### Goal of the exercise
Among the lines below, keep only those from the one containing "данных и приложению;" through the one containing "взаимодействия с ней;", and reproduce them exactly.

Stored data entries
+--

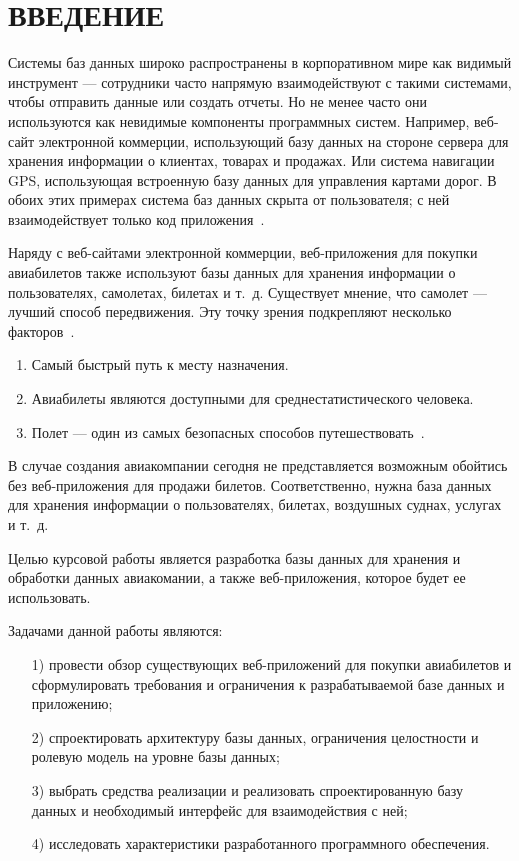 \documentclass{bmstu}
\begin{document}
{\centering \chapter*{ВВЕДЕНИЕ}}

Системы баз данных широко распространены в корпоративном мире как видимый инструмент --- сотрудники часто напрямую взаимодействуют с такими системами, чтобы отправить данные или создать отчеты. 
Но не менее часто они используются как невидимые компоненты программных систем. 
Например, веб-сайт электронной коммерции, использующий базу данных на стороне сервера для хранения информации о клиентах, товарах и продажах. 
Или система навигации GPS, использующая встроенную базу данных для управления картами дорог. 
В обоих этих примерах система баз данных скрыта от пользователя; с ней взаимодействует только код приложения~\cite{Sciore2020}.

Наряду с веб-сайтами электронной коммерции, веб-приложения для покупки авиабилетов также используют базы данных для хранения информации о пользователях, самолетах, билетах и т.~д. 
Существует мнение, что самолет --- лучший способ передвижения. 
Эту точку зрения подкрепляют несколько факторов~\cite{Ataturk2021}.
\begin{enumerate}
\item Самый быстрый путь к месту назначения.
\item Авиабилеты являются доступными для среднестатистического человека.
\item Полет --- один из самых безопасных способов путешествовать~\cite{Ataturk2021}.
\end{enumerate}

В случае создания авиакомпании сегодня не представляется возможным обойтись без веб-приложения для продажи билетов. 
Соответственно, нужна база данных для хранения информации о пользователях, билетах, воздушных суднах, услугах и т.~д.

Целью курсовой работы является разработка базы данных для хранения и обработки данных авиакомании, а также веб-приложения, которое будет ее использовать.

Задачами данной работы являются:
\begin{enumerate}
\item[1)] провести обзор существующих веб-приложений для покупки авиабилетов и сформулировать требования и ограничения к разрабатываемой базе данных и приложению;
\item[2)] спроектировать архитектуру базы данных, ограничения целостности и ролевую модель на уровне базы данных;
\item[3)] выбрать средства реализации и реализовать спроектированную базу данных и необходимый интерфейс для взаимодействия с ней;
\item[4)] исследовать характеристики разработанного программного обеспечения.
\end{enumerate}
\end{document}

+--

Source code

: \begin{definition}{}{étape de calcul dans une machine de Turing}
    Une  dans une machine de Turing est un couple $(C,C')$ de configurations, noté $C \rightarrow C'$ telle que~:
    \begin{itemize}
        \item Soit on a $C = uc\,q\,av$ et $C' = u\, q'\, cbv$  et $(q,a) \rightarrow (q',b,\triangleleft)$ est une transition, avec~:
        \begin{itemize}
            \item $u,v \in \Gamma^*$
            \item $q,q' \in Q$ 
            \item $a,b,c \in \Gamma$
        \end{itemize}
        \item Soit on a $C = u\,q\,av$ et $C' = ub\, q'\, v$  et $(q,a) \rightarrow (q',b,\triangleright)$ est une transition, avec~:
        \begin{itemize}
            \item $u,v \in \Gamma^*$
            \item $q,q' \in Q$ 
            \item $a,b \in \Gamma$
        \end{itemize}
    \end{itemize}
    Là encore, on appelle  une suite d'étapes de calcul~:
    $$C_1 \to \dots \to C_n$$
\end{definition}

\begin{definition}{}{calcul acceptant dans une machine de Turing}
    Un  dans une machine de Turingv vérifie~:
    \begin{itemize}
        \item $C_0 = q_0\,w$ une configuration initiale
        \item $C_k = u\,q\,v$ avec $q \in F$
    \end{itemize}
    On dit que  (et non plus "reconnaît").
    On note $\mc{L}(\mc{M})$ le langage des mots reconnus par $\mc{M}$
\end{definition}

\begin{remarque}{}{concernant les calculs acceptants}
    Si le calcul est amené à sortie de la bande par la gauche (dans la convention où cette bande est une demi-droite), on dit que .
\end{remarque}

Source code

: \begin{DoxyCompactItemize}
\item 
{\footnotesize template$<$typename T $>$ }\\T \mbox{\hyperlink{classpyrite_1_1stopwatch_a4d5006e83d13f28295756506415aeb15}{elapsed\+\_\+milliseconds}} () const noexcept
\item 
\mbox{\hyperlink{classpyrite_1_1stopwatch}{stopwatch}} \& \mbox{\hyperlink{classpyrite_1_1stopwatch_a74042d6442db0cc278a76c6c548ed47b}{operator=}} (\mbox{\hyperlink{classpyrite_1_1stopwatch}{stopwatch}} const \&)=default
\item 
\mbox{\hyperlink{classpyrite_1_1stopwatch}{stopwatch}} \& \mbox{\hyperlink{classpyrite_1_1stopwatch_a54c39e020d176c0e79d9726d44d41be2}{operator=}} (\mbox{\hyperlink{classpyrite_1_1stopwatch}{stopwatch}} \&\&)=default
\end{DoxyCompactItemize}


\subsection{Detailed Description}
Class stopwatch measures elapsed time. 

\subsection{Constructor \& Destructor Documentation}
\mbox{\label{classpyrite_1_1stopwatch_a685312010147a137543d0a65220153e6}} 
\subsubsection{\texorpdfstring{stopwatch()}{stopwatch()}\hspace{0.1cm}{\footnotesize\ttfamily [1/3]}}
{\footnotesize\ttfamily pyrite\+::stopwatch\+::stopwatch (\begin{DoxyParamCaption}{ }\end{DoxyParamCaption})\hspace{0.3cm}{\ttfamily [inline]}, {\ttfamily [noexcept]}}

+--

### Worked solution
\item[1)] провести обзор существующих веб-приложений для покупки авиабилетов и сформулировать требования и ограничения к разрабатываемой базе данных и приложению;
\item[2)] спроектировать архитектуру базы данных, ограничения целостности и ролевую модель на уровне базы данных;
\item[3)] выбрать средства реализации и реализовать спроектированную базу данных и необходимый интерфейс для взаимодействия с ней;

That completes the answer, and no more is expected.